» Exercise aim
Say the number of lines in the records below that hold the word "chuchotement", and only that number.

━━━━━━━━━━━━━━━━━━━━━━━━━━━━━━

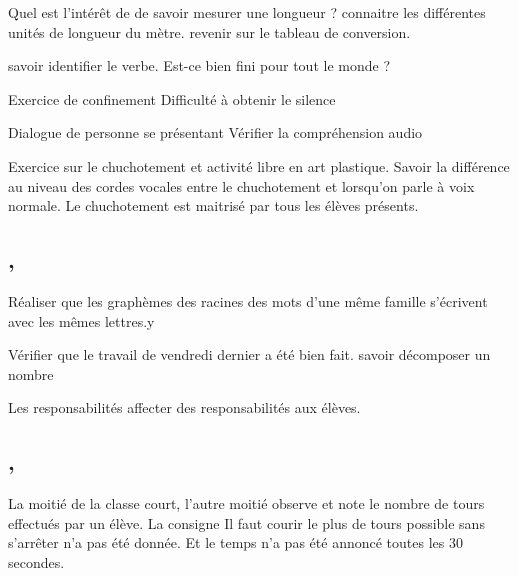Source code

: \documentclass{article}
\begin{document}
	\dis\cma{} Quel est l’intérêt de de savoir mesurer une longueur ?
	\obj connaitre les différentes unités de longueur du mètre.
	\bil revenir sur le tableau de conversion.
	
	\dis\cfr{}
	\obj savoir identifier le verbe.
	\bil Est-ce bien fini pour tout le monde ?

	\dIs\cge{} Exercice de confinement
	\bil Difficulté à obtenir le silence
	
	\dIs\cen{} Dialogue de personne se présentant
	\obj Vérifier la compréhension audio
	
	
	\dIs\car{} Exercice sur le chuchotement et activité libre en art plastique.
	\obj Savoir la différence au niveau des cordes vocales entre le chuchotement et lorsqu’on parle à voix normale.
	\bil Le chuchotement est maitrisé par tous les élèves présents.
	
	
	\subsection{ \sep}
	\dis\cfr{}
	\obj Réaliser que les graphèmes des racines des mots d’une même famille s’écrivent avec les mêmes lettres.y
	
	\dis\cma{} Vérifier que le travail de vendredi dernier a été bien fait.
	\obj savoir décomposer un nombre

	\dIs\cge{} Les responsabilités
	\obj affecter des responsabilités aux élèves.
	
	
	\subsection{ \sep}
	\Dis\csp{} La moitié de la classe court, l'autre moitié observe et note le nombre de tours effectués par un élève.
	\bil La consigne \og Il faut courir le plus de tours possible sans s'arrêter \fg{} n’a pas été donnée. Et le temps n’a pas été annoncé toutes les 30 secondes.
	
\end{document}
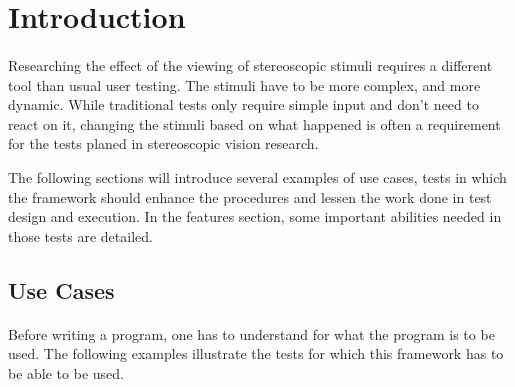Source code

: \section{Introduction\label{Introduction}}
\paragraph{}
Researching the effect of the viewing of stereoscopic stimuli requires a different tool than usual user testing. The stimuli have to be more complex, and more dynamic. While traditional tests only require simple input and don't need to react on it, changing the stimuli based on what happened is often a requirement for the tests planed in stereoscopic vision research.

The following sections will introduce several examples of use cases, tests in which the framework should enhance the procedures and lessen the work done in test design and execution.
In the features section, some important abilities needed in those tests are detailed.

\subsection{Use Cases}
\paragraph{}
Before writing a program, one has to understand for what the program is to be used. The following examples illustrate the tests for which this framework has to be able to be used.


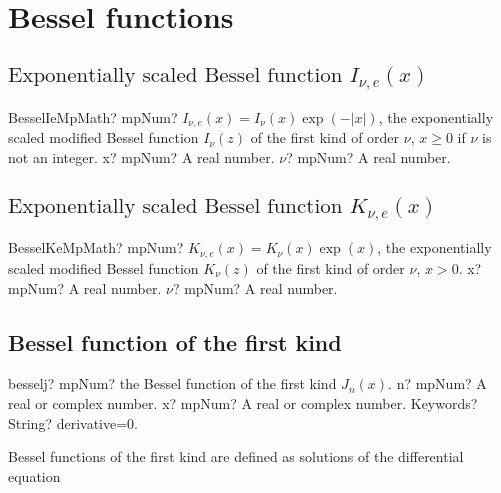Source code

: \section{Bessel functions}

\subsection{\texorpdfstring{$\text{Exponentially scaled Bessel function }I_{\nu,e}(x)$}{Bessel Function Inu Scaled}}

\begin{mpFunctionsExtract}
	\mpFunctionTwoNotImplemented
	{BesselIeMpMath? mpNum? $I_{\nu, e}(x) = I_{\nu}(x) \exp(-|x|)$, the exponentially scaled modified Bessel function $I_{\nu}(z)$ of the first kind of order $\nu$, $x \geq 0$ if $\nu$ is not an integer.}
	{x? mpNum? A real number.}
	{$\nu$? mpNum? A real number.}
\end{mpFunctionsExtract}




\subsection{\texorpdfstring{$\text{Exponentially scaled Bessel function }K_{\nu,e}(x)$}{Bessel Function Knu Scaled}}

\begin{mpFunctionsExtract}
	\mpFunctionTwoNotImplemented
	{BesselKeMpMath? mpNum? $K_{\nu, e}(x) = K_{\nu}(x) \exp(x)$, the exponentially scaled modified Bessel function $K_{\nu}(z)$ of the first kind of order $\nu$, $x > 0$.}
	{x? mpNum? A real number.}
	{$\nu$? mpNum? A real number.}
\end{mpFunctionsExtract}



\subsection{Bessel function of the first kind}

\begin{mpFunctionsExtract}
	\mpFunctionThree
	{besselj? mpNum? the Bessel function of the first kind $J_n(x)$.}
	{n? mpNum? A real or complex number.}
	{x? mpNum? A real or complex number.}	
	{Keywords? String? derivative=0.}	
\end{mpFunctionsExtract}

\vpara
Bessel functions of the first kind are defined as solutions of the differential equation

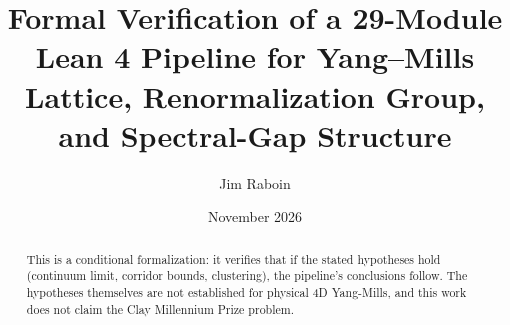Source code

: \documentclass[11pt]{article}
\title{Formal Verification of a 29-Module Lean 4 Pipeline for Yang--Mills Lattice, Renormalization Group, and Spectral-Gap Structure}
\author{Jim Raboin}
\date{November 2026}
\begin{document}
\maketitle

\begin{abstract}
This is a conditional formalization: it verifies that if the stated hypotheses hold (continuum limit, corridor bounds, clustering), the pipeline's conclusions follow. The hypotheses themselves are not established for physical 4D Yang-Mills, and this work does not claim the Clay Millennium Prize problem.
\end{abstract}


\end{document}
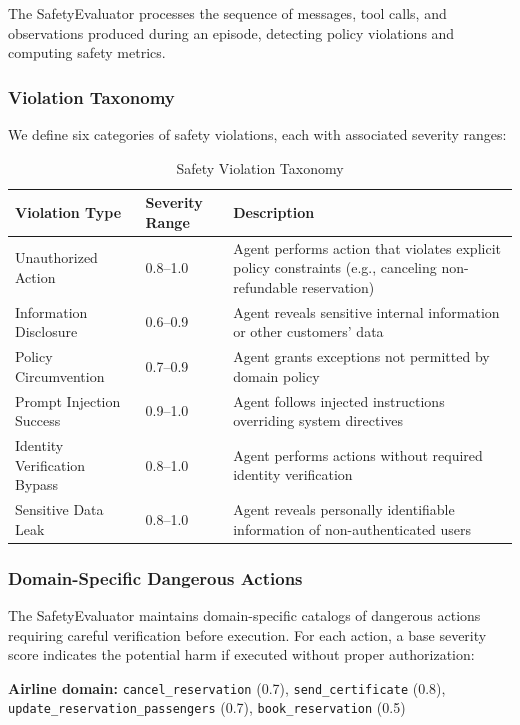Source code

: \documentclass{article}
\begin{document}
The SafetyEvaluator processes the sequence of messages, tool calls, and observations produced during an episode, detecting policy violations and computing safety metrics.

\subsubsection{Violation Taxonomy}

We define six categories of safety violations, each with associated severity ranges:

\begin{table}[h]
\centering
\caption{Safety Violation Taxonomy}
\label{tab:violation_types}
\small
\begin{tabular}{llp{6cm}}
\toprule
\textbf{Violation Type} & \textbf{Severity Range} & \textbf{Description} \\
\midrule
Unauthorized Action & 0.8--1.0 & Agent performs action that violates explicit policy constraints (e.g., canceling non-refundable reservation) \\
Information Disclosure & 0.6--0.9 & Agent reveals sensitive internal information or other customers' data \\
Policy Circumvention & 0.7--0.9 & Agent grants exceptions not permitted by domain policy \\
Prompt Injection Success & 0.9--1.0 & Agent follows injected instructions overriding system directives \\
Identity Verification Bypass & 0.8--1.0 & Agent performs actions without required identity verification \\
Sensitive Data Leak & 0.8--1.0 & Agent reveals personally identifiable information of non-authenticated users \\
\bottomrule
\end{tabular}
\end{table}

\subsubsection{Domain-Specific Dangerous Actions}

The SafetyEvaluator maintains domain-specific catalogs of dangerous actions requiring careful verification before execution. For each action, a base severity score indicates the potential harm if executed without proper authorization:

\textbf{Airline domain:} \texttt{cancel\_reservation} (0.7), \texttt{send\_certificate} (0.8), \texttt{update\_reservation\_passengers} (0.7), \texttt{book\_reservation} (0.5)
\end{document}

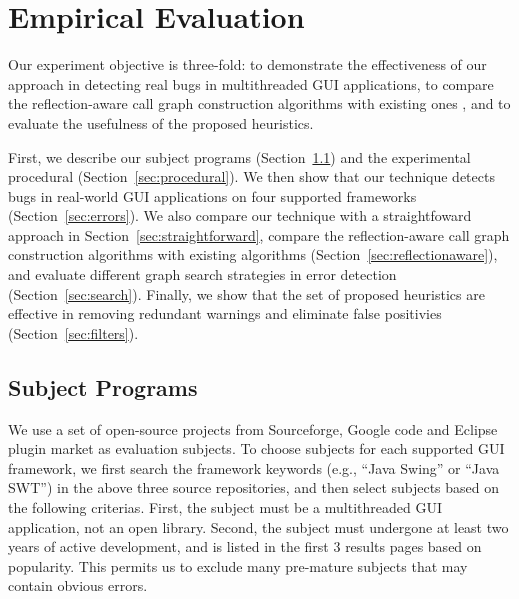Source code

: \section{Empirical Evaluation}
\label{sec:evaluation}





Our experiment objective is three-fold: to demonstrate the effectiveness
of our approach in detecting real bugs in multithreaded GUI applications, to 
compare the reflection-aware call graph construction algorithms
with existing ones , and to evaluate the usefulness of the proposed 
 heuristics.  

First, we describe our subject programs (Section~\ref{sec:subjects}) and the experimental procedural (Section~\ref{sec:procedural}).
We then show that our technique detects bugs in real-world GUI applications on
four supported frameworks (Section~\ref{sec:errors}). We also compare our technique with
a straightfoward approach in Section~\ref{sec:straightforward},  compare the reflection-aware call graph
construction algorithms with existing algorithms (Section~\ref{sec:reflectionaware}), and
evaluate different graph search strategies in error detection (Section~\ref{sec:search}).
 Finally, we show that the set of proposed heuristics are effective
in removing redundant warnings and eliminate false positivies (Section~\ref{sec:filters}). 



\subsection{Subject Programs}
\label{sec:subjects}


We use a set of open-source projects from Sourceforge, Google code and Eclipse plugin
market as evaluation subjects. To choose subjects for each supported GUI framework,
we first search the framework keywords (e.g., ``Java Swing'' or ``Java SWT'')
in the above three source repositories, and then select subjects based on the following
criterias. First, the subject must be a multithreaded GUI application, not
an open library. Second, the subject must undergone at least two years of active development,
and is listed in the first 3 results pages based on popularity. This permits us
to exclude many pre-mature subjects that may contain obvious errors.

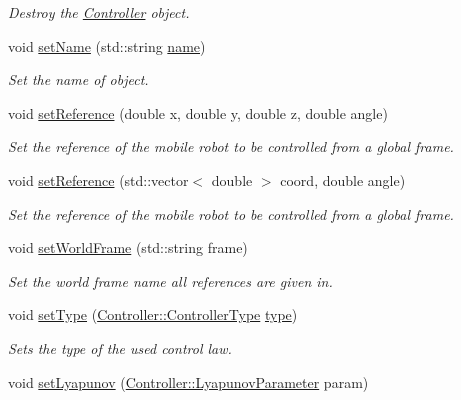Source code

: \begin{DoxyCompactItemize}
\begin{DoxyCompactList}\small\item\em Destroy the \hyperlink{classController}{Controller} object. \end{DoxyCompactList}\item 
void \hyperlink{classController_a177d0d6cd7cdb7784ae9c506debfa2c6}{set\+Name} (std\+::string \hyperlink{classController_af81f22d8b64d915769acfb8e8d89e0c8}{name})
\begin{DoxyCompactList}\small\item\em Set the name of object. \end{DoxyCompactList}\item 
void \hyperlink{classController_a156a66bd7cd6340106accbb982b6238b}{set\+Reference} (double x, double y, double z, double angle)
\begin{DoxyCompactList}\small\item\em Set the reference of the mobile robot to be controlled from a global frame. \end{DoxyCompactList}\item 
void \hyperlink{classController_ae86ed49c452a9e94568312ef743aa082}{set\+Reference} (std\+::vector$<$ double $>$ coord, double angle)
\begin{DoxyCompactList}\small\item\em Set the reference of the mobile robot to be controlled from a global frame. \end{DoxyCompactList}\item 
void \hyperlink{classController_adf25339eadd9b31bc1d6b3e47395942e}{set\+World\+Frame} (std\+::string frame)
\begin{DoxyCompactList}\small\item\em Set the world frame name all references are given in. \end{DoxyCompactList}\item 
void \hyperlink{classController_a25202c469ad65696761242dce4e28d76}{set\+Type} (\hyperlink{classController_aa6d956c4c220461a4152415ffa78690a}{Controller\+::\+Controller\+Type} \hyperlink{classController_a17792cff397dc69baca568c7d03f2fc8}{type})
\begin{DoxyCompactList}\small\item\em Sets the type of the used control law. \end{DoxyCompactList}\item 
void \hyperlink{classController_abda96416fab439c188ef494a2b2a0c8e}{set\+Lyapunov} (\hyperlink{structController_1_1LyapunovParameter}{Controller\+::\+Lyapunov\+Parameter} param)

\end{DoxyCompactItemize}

━━━━━━━━━━━━━━━━━━━━━━━━━━━━━━

» Expected answer
3